Turizmle iç içe geçen senelerimin ardından, son dönemdelerde epeyce uzak kaldım. Uzak kalınca da birşeyleri daha iyi gözlemleyebildim.
Turizm, sahip olduğu milli park, doğal değerler ve kültürel alanlarıyla öne çıkmaktadır. Ancak bu alanların tanıtılması, korunması ve turizme katkısı konusunda öncü bir rol üstlenmekten çok uzak.
Asgari ücrete yapılan zamlar, insanların hayatlarına dokunmak yerine işlerini kaybetmelerine neden olmaya başladı. Küçük esnaf, artan giderlerin altından kalkamıyor. Ülke olarak hepimiz bu durumu gözlemleyebiliyoruz. Çok sevdiğim ve saygı duyduğum, çalışanlarının tüm haklarını eksiksiz veren bir işverenle sohbetimizde bana şunu söyledi: “Biz yüzde 100 zam yapalım, bir şeye yaramıyor ki. İki-üç ay sonra yine aynı düzene geri dönülüyor.” Bunu duymak gerçekten üzücü.

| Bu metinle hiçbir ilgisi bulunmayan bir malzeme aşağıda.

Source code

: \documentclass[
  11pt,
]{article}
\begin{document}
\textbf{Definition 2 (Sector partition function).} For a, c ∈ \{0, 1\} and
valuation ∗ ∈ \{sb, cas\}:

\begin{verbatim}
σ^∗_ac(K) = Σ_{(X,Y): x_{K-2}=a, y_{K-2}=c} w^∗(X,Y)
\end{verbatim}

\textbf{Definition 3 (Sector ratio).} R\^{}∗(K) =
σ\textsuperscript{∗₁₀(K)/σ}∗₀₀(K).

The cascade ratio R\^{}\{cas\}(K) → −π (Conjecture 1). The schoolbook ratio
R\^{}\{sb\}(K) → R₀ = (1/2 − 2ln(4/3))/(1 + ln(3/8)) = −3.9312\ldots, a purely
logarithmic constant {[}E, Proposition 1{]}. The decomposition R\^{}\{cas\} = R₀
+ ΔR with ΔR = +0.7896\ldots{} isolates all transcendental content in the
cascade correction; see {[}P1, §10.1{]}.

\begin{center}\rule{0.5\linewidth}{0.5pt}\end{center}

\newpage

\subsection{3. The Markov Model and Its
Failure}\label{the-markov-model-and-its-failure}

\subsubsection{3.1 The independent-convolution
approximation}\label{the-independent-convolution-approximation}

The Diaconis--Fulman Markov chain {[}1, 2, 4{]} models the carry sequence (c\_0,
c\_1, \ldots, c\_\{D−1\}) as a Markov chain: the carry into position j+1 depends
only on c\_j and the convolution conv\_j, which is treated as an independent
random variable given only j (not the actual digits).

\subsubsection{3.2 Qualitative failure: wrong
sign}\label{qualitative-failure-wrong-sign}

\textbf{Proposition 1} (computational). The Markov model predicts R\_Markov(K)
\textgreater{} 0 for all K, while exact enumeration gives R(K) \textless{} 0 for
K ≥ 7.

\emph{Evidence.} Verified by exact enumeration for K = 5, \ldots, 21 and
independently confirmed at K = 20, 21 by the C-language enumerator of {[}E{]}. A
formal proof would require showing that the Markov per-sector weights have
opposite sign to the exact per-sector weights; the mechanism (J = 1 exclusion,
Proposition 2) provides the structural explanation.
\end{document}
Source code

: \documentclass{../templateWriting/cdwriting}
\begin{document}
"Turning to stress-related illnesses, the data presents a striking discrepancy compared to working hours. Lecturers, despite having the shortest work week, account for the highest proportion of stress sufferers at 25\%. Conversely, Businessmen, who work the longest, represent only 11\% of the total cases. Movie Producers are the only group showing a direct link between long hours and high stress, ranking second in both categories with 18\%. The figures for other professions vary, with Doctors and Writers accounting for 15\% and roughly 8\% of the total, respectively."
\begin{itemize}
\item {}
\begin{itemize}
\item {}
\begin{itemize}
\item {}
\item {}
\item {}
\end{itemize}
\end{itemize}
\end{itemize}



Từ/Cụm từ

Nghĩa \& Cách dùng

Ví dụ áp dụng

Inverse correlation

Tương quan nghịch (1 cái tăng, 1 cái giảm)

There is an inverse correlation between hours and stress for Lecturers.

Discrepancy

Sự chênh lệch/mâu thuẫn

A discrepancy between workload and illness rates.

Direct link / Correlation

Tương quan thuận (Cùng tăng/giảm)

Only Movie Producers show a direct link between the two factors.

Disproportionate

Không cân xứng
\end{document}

Peki, ülkemiz doğal değerlerine mi yoksa kültürel değerlerine mi öncelik vermelidir? Her ikisi de mantıklı görünse de benim yanıtım kültürel değerlerden yana. Neden mi? Doğal değerler bakımından diğer ülkelerle kıyaslandığında büyük farklılıklar olduğunu düşünmüyorum. Deniz, güneş, dağlar… Bunlar birçok ülkede mevcut. Ancak konu kültürel değerlere geldiğinde durum değişiyor. Benzer doğal güzelliklere sahip olmak, doğal değerlerimizin önemsiz olduğu anlamına gelmez elbette.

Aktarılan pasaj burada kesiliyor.